Task statement: If a record below holds a picture, leave the picture out and copy the rest exactly.

Supplied material:
——————————
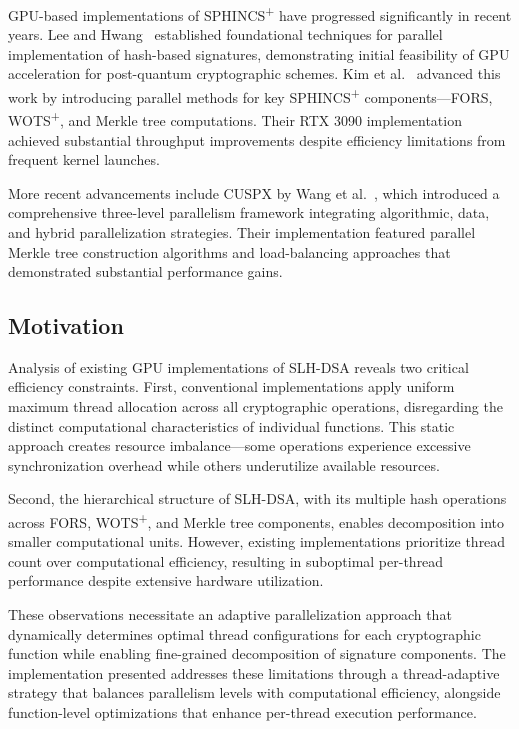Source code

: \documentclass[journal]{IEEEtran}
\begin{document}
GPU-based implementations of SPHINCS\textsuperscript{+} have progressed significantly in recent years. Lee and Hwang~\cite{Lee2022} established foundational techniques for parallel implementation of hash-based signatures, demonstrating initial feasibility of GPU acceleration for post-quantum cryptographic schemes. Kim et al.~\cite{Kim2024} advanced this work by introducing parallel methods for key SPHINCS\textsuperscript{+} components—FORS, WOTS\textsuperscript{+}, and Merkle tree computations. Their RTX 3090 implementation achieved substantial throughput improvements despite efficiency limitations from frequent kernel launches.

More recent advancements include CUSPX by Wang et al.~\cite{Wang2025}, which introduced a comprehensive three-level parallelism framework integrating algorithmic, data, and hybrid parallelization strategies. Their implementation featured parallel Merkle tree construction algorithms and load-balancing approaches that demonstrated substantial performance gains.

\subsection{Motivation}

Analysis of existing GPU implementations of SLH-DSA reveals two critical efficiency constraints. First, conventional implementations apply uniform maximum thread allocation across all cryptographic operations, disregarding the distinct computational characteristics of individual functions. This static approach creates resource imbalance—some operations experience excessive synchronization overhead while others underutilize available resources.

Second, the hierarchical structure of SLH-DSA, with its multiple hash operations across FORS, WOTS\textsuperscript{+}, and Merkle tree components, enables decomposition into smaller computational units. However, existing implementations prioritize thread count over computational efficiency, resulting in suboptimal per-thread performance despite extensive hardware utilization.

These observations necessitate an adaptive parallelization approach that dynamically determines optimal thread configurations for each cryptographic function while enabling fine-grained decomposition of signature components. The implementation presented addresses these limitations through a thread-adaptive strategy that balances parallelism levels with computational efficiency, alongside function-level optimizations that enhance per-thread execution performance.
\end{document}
——————————
Result below:
Source code

: \documentclass[journal]{IEEEtran}
\begin{document}
GPU-based implementations of SPHINCS\textsuperscript{+} have progressed significantly in recent years. Lee and Hwang~\cite{Lee2022} established foundational techniques for parallel implementation of hash-based signatures, demonstrating initial feasibility of GPU acceleration for post-quantum cryptographic schemes. Kim et al.~\cite{Kim2024} advanced this work by introducing parallel methods for key SPHINCS\textsuperscript{+} components—FORS, WOTS\textsuperscript{+}, and Merkle tree computations. Their RTX 3090 implementation achieved substantial throughput improvements despite efficiency limitations from frequent kernel launches.

More recent advancements include CUSPX by Wang et al.~\cite{Wang2025}, which introduced a comprehensive three-level parallelism framework integrating algorithmic, data, and hybrid parallelization strategies. Their implementation featured parallel Merkle tree construction algorithms and load-balancing approaches that demonstrated substantial performance gains.

\subsection{Motivation}

Analysis of existing GPU implementations of SLH-DSA reveals two critical efficiency constraints. First, conventional implementations apply uniform maximum thread allocation across all cryptographic operations, disregarding the distinct computational characteristics of individual functions. This static approach creates resource imbalance—some operations experience excessive synchronization overhead while others underutilize available resources.

Second, the hierarchical structure of SLH-DSA, with its multiple hash operations across FORS, WOTS\textsuperscript{+}, and Merkle tree components, enables decomposition into smaller computational units. However, existing implementations prioritize thread count over computational efficiency, resulting in suboptimal per-thread performance despite extensive hardware utilization.

These observations necessitate an adaptive parallelization approach that dynamically determines optimal thread configurations for each cryptographic function while enabling fine-grained decomposition of signature components. The implementation presented addresses these limitations through a thread-adaptive strategy that balances parallelism levels with computational efficiency, alongside function-level optimizations that enhance per-thread execution performance.
\end{document}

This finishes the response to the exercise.